## Aim of the task:
Please transcribe the data that follows without the pictures, keeping every word the same.

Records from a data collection
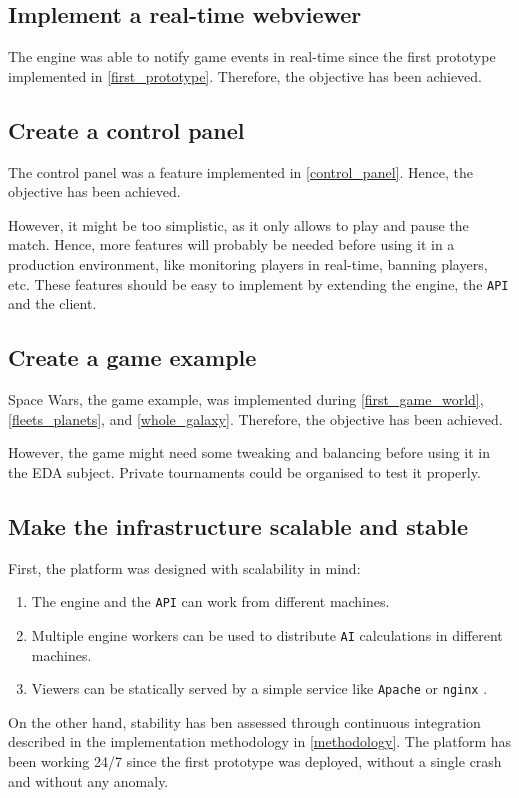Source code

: \documentclass[a4paper,11pt,titlepage,abstract,numbers=noenddot,automark,mnsy,intlimits,rgb,dvipsnames]{report}
\begin{document}
\subsection{Implement a real-time webviewer}
The engine was able to notify game events in real-time since the first prototype implemented in
\autoref{first_prototype}. Therefore, the objective has been achieved.
\subsection{Create a control panel}
The control panel was a feature implemented in \autoref{control_panel}. Hence, the objective has been achieved.

However, it might be too simplistic, as it only allows to play and pause the match.
Hence, more features will probably be needed before using it in a production environment, like
monitoring players in real-time, banning players, etc. These features should be easy to implement by
extending the engine, the \texttt{API} and the client.
\subsection{Create a game example}
Space Wars, the game example, was implemented during \autoref{first_game_world}, \autoref{fleets_planets},
and \autoref{whole_galaxy}. Therefore, the objective has been achieved.

However, the game might need some tweaking and balancing before using it in the EDA subject. Private tournaments could
be organised to test it properly.
\subsection{Make the infrastructure scalable and stable}
First, the platform was designed with scalability in mind:
\begin{enumerate}
\item
The engine and the \texttt{API} can work from different machines.
\item
Multiple engine workers can be used to distribute \texttt{AI} calculations in different machines.
\item
Viewers can be statically served by a simple service like \texttt{Apache} \cite{apache} or \texttt{nginx} \cite{nginx}.
\end{enumerate}

On the other hand, stability has ben assessed through continuous integration described in the implementation
methodology in \autoref{methodology}. The platform has been working 24/7 since the first prototype was deployed, without
a single crash and without any anomaly.
\end{document}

## Exercise result:
Source code

: \documentclass[a4paper,11pt,titlepage,abstract,numbers=noenddot,automark,mnsy,intlimits,rgb,dvipsnames]{report}
\begin{document}
\subsection{Implement a real-time webviewer}
The engine was able to notify game events in real-time since the first prototype implemented in
\autoref{first_prototype}. Therefore, the objective has been achieved.
\subsection{Create a control panel}
The control panel was a feature implemented in \autoref{control_panel}. Hence, the objective has been achieved.

However, it might be too simplistic, as it only allows to play and pause the match.
Hence, more features will probably be needed before using it in a production environment, like
monitoring players in real-time, banning players, etc. These features should be easy to implement by
extending the engine, the \texttt{API} and the client.
\subsection{Create a game example}
Space Wars, the game example, was implemented during \autoref{first_game_world}, \autoref{fleets_planets},
and \autoref{whole_galaxy}. Therefore, the objective has been achieved.

However, the game might need some tweaking and balancing before using it in the EDA subject. Private tournaments could
be organised to test it properly.
\subsection{Make the infrastructure scalable and stable}
First, the platform was designed with scalability in mind:
\begin{enumerate}
\item
The engine and the \texttt{API} can work from different machines.
\item
Multiple engine workers can be used to distribute \texttt{AI} calculations in different machines.
\item
Viewers can be statically served by a simple service like \texttt{Apache} \cite{apache} or \texttt{nginx} \cite{nginx}.
\end{enumerate}

On the other hand, stability has ben assessed through continuous integration described in the implementation
methodology in \autoref{methodology}. The platform has been working 24/7 since the first prototype was deployed, without
a single crash and without any anomaly.
\end{document}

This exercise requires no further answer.